My biggest contribution to the product was my leadership and execution of a dramatic change in the core storage architecture. Originally, the data in the product was stored in what’s known as an Entity–attribute–value model. As the Wikipedia article puts it: “The Achilles heel of EAV is the difficulty of working with large volumes of EAV data.” The team bounced around some ideas of how we might solve this problem such as storing blobs of XML data. Then we struck upon the idea of a hierarchical indexed binary representation of the data akin to how a database or file system works. Around this time, I heard about the agile approach from John Seybold, the CTO of Guidewire. John especially espoused the benefits of doing true Test Driven Development, or, as he called it, “Test First Programming”. With an idea and a technique, I took the ball and ran, and the result was a dramatically improved storage architecture for storing vast quantities of structured, hierarchical data, which we called “serialization”.

So how good is the performance of “serialization”? Pretty damn good. Good enough that the performance and reliability have overcome the concerns of many architects within IBM with the conventional mode of thinking that a small team could not have built a storage architecture that could compete with products like IBM’s DB2 XML. The performance of the “serialization” mechanism for reads is O(N) where N is the depth of the tree.
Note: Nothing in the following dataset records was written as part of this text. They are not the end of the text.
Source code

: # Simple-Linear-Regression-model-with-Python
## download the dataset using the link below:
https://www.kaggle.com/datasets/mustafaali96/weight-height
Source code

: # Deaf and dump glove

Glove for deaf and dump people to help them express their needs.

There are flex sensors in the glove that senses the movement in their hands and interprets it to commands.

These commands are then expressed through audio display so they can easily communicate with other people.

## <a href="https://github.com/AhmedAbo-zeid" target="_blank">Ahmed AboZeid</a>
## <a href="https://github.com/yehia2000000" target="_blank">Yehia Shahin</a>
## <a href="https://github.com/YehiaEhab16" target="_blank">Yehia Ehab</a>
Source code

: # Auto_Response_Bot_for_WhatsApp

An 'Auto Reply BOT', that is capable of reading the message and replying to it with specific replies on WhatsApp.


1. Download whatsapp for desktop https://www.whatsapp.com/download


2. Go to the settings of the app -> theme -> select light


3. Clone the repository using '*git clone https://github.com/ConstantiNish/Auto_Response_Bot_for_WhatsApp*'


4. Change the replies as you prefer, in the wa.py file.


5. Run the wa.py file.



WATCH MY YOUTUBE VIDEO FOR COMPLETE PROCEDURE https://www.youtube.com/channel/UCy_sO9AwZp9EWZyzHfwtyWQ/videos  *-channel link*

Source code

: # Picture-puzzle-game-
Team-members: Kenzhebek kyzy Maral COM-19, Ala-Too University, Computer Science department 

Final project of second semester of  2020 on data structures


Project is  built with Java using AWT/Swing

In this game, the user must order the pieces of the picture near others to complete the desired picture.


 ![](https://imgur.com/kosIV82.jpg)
The memory usage is similarly good. There is only a tiny amount of memory used to navigate the tree. Not only can values can be read from such a data structure nearly instantly, but the time to write a value back into the tree is similarly fast. In comparison to DOM parsing of huge XML documents, and the cost to re-serialize large DOMs, there was simply no comparison.

The use of Test Driven Development was critical for this project. For one, any errors in the algorithms turned out to be as obscure as working on C/C++ code due to the nature of the binary manipulations. Then, the original implementation was slow, which is not surprising in retrospect. A fast arsenal of unit tests, however, enabled me to make dramatic changes to the internal algorithms to get the blazing speed needed. It really was like a secret sauce to have used TDD plus Pair-Programming to develop an awesome test suite, and to use Yourkit to profile and optimize.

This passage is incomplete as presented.